2007-01-06 10:35:07 · 10 answers · asked by Terry The Terrible 5 in Arts & Humanities Philosophy

answer to first question, atheists do, people will look down on them and so will any other wrong religions, and the third question, childbirth, THE MOTHER SUFFERS SO MUCH YA IDIOT! and in marriage, they suffer financially, and do u think that everyone will be happy with the marriage??

2007-01-06 11:11:12 · update #1

answer to fourth question, plants dont suffer then, then, but they die, and ends their life... and they are not a renewable source, for example, if a person smokes, can they smoke the same leaf again? no, they cannot.

2007-01-06 11:13:59 · update #2

10 answers

In order to exist, I have to eat, ergo, following your logic something has to suffer for me to exist.

But in order to be happy, someone can tell me a joke. Who suffers?
I've felt quite joyful seeing a beautiful sunrise in the morning after knocking off work at 6 am. Who suffers?
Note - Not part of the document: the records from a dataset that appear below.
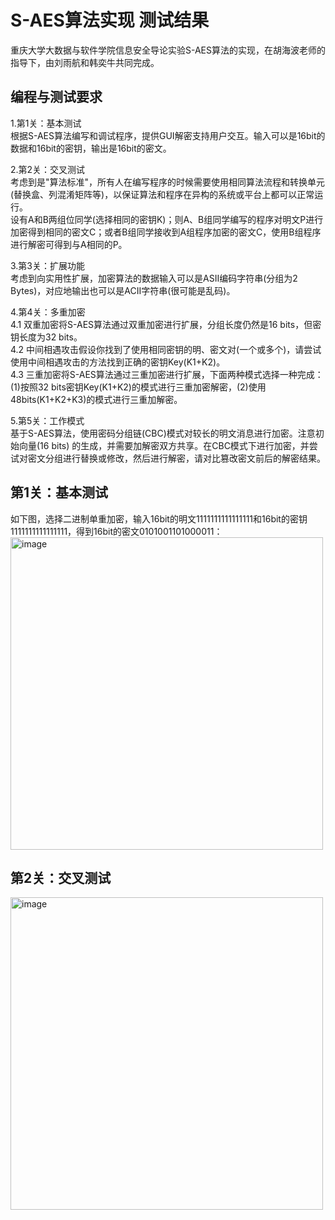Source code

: S-AES算法实现 测试结果
=
重庆大学大数据与软件学院信息安全导论实验S-AES算法的实现，在胡海波老师的指导下，由刘雨航和韩奕牛共同完成。

编程与测试要求
-
1.第1关：基本测试  
根据S-AES算法编写和调试程序，提供GUI解密支持用户交互。输入可以是16bit的数据和16bit的密钥，输出是16bit的密文。  
  
2.第2关：交叉测试  
考虑到是"算法标准"，所有人在编写程序的时候需要使用相同算法流程和转换单元(替换盒、列混淆矩阵等)，以保证算法和程序在异构的系统或平台上都可以正常运行。  
设有A和B两组位同学(选择相同的密钥K)；则A、B组同学编写的程序对明文P进行加密得到相同的密文C；或者B组同学接收到A组程序加密的密文C，使用B组程序进行解密可得到与A相同的P。  
  
3.第3关：扩展功能  
考虑到向实用性扩展，加密算法的数据输入可以是ASII编码字符串(分组为2 Bytes)，对应地输出也可以是ACII字符串(很可能是乱码)。  
  
4.第4关：多重加密  
4.1 双重加密将S-AES算法通过双重加密进行扩展，分组长度仍然是16 bits，但密钥长度为32 bits。  
4.2 中间相遇攻击假设你找到了使用相同密钥的明、密文对(一个或多个)，请尝试使用中间相遇攻击的方法找到正确的密钥Key(K1+K2)。  
4.3 三重加密将S-AES算法通过三重加密进行扩展，下面两种模式选择一种完成：(1)按照32 bits密钥Key(K1+K2)的模式进行三重加密解密，(2)使用48bits(K1+K2+K3)的模式进行三重加解密。  
  
5.第5关：工作模式  
基于S-AES算法，使用密码分组链(CBC)模式对较长的明文消息进行加密。注意初始向量(16 bits) 的生成，并需要加解密双方共享。在CBC模式下进行加密，并尝试对密文分组进行替换或修改，然后进行解密，请对比篡改密文前后的解密结果。

第1关：基本测试
-
如下图，选择二进制单重加密，输入16bit的明文1111111111111111和16bit的密钥1111111111111111，得到16bit的密文0101001101000011：  
<img width="500" alt="image" src="https://github.com/mockingjoy-h/S-AES/assets/147220129/4c2088a1-e6b5-4b30-9895-10e62e027016">  

第2关：交叉测试 
-
<img width="500" alt="image" src="https://github.com/mockingjoy-h/S-AES/assets/147220129/f7cd3ca5-29cd-44a5-ab32-5e3c38038919">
I guess it depends if your happiness requires a lot of resources or virtually none... (If I create a joke in my head and laugh to myself, who does that hurt? No one, nothing else involved).

Peace

2007-01-06 11:33:48 · answer #1 · answered by zingis 6 · 1 0

No. There is no "economy of happiness." Unlike money (of which there is only so much to go around), the amount of happiness in the world is not limited and 'distributed' among the earth's inhabitants. Anyone can have happiness without taking happiness away (in fact, a person is more likely to have happiness while also helping to _give others_ happiness).

P.S. Plants don't "suffer." They feel no physical pain and are a renewable resource. I don't think your example holds up.

P.S.S. You've misconstrued the definition of 'renewable resource.' Plants are not irreplaceably individual in the same manner as humans or even animals, and are not advanced enough to suffer pain like animals. It doesn't matter if the tobacco leaf has "died" and "the same leaf will never grow again." This is an inescapable fact of time; you seem to argue that "everything should always stay the same," which cannot be the case. The tobacco plant has not suffered for human happiness; it has participated in the natural cycle of life and death in which everything on earth - and humans, too - are always trapped. The plant could have either died on its own or provided some brief relaxing moment to the person who smoked it. Another plant with identical characteristics and an identical function in nature will be planted in its place. Food, on the other hand, is a _necessity_, not a happiness. It is not the case that I am happy if I have food, but can live less happily without it if I wish. Without food, no human exists to be happy or unhappy; without sunlight and water, no plant exists. Does the plant cause "suffering" to the sunlight and water? No. Your argument still makes no sense and needs to be re-articulated.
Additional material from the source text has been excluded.